Artie Sutherland

Personal information
- Full name: Arthur Sutherland
- Born: 7 December 1912
- Died: 16 January 1949 (aged 36) Upper Nevis, Central Otago, New Zealand
- Occupation: Gold miner
- Weight: 71 kg (156+1⁄2 lb)

Sport
- Country: New Zealand
- Sport: Amateur boxing

Achievements and titles
- National finals: Middleweight champion (1937)

= Artie Sutherland =

New Zealand boxer (1912–1949)

Arthur Sutherland (7 December 1912 – 16 January 1949) was a New Zealand amateur boxer, who represented his country at the 1938 British Empire Games, and won one national amateur title in the middleweight division.

==Biography==
Born on 7 December 1912, Arthur (Artie)Sutherland was one of the six boys and 1 girl of Clement and Lily Sutherland (née Small).

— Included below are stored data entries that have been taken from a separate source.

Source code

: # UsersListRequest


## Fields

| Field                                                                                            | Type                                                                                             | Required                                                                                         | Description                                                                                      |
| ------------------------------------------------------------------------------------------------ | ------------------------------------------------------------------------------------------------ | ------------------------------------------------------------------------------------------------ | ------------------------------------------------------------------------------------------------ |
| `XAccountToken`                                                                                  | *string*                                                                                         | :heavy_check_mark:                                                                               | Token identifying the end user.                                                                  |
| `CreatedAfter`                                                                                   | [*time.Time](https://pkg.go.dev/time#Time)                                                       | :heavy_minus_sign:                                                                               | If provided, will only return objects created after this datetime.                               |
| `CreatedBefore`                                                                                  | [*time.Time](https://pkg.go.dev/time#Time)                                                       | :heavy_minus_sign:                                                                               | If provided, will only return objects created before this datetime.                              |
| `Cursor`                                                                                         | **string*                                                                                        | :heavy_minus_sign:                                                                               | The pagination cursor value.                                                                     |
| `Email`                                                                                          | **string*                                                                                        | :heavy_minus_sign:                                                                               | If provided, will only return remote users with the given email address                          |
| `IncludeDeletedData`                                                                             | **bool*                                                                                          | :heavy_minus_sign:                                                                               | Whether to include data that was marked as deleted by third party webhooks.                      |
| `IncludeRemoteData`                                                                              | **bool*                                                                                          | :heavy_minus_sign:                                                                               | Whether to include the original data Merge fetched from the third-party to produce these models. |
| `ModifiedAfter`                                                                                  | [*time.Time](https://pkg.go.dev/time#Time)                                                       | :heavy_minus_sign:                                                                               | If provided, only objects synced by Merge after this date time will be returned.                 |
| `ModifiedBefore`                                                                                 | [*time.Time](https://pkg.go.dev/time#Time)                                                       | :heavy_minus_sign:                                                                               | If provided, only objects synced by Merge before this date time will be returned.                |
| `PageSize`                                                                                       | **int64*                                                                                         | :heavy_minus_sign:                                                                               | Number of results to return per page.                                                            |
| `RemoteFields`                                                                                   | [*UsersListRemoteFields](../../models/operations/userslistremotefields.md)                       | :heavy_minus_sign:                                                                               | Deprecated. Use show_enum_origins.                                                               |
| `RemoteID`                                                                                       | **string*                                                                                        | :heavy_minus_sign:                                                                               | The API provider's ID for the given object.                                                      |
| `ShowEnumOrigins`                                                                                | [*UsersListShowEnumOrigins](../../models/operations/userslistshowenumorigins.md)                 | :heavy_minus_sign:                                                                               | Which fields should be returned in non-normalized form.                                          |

Sutherland won the New Zealand amateur middleweight boxing title in 1937. He was duly selected to represent New Zealand in the same division at the 1938 British Empire Games, but was eliminated in his first bout, being easily defeated on points by the Welsh fighter, Denis Reardon, who went on to win the gold medal.

A gold miner, Sutherland was killed on 16 January 1949 in a mining accident at Upper Nevis, about 40 km from Cromwell. He and a companion were working in a tunnel when the roof collapsed, burying Sutherland under the earth fall.